A considerable body of literature has demonstrated gender discrepancies in overall
mortality after acute myocardial infarction (AMI). This study assessed age-stratified
mortality rates among men and women undergoing coronary angiography for AMI to determine
whether gender discrepancies are age specific. The retrospective observational study
included 2677 consecutive patients at a single tertiary care center who presented
with chest pain, and subsequently were found to have electrocardiographic changes
and biomarker changes consistent with an MI, and underwent angiography before revascularization
therapy. Patients were divided by gender and by age; > or < 70 years old. Consistent
with prior data, women had MIs at older ages within both of these age groups (> 70
years old age group: women 77.1 ± 5.5 years vs. men 75.4 ± 4.6 years old; p < 0.001, < 70 years old age group: women 60.4 ± 8.2 years old vs. men 56.4 ± 8.5
years old; p < 0.001). In both age groups, women had a statistically significant increased number
of medical problems, including diabetes and hypertension, although men in both age
groups had a statistically significant increased incidence of cigarette smoking and
higher incidence of prior myocardial infarctions. Overall MI characteristics, including
location of event, evidence of collateral circulation on angiography, and multi-vessel
disease, demonstrated no difference between genders in either age group. Overall treatment,
including angioplasty, use of stents, use of thrombolysis, and coronary artery bypass
surgery rates, were not different between the genders in either age group. The primary
outcome, overall survival to hospital discharge, was significantly different between
men and women in the > 70-year-old age group (women 11.7% vs. men 5.0%), although
in the < 70-year-old age group, no difference was found (women 5.7% vs. men 4.9%).

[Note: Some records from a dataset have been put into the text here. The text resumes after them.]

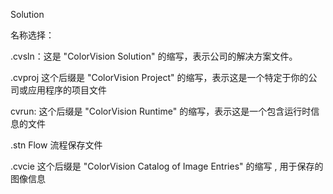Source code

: Solution 

名称选择：

.cvsln：这是 "ColorVision Solution" 的缩写，表示公司的解决方案文件。

.cvproj  这个后缀是 "ColorVision Project" 的缩写，表示这是一个特定于你的公司或应用程序的项目文件

cvrun: 这个后缀是 "ColorVision Runtime" 的缩写，表示这是一个包含运行时信息的文件





.stn  Flow 流程保存文件

.cvcie  这个后缀是 "ColorVision Catalog of Image Entries" 的缩写 , 用于保存的图像信息








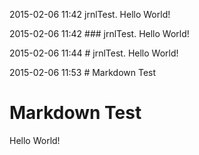 2015-02-06 11:42 jrnlTest.
Hello World!

2015-02-06 11:42 ### jrnlTest.
Hello World!

2015-02-06 11:44 # jrnlTest.
Hello World!

2015-02-06 11:53 # Markdown Test
# Markdown Test
Hello World!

In a multivariate logistic regression model that included past medical history, risk
factors, MI characteristics, and treatment characteristics, female age was positively
predictive of in-hospital mortality for patients > 70 years of age (odds ratio [OR]
1.78, 95% confidence interval [CI] 1.05–3.00), whereas in patients < 70 years of age,
female gender was not associated with increased in-hospital mortality (OR 1.09, 95%
CI 0.53–2.24).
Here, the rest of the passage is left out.